Some days things can go all wrong. Not that I’d throw the last couple days into the “bad day” bucket, but I might’ve preferred a different outcome. The plan was simple enough. Get an early start, ride with our new Chiapas friends (Hernon, Pancho, Roger and Chata) to Comitán where we’d have breakfast then make a break for Ciudad Cuauhtémoc at the border of Guatemala and Mexico. Just shy of the border our friends would take us for a swim in a beautiful lake and show under the force of a beautiful waterfall. Not a bad plan for our last day in Mexico.
The ride to Comitán took us through small villages and around large sweeping turns. The six of us road nicely spaced out with Roger leading the pack on his big 1150RT. Chata rides a 1300cc Vulcan and its cruiser style makes for a “tranquilo” ride so he spent most of the day taking the rear position.

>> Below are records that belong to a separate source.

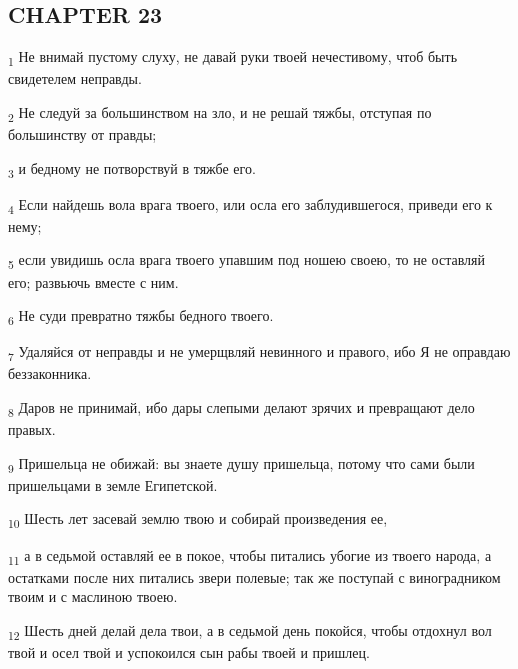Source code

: \subsection{CHAPTER 23}
\begin{tcolorbox}
\textsubscript{1} Не внимай пустому слуху, не давай руки твоей нечестивому, чтоб быть свидетелем неправды.
\end{tcolorbox}
\begin{tcolorbox}
\textsubscript{2} Не следуй за большинством на зло, и не решай тяжбы, отступая по большинству от правды;
\end{tcolorbox}
\begin{tcolorbox}
\textsubscript{3} и бедному не потворствуй в тяжбе его.
\end{tcolorbox}
\begin{tcolorbox}
\textsubscript{4} Если найдешь вола врага твоего, или осла его заблудившегося, приведи его к нему;
\end{tcolorbox}
\begin{tcolorbox}
\textsubscript{5} если увидишь осла врага твоего упавшим под ношею своею, то не оставляй его; развьючь вместе с ним.
\end{tcolorbox}
\begin{tcolorbox}
\textsubscript{6} Не суди превратно тяжбы бедного твоего.
\end{tcolorbox}
\begin{tcolorbox}
\textsubscript{7} Удаляйся от неправды и не умерщвляй невинного и правого, ибо Я не оправдаю беззаконника.
\end{tcolorbox}
\begin{tcolorbox}
\textsubscript{8} Даров не принимай, ибо дары слепыми делают зрячих и превращают дело правых.
\end{tcolorbox}
\begin{tcolorbox}
\textsubscript{9} Пришельца не обижай: вы знаете душу пришельца, потому что сами были пришельцами в земле Египетской.
\end{tcolorbox}
\begin{tcolorbox}
\textsubscript{10} Шесть лет засевай землю твою и собирай произведения ее,
\end{tcolorbox}
\begin{tcolorbox}
\textsubscript{11} а в седьмой оставляй ее в покое, чтобы питались убогие из твоего народа, а остатками после них питались звери полевые; так же поступай с виноградником твоим и с маслиною твоею.
\end{tcolorbox}
\begin{tcolorbox}
\textsubscript{12} Шесть дней делай дела твои, а в седьмой день покойся, чтобы отдохнул вол твой и осел твой и успокоился сын рабы твоей и пришлец.
\end{tcolorbox}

Pancho with perhaps the sportiest and fastest bike in the bunch was riding on a rear tire in dire need of changing, so he took it easy.
Arriving at the lake we were greeted by a Sunday crowd including a gleeful and happy mariachi band. The tiny dirt road to the parking lot took us through a shallow water crossing and to a slight perch above the lake. Picnic tables and locals eating freshly cooked fish and drinking beer lined the east side of the lake. The tiny parking lot was crammed with a few cars. To make it to a safe parking place we had to thread a needle between a red pickup and a picnic table with hungry locals. Everyone slowly and safely passed through the needle — except me– I’m not sure how it happened. Perhaps I was going just a bit too slow. But I lost my balance and the bike dropped to my left and into the red pickup. The good news is that only part of my bike hit the front passenger tire. The bad news is the part that took the impact was my left side mirror. And after hearing the horror stories of the insanely aggressive Guatemalan drivers, I was stricken with a slight tinge of fear. But with locals helping me right my bike and a cerveza in hand, the mishap quickly faded.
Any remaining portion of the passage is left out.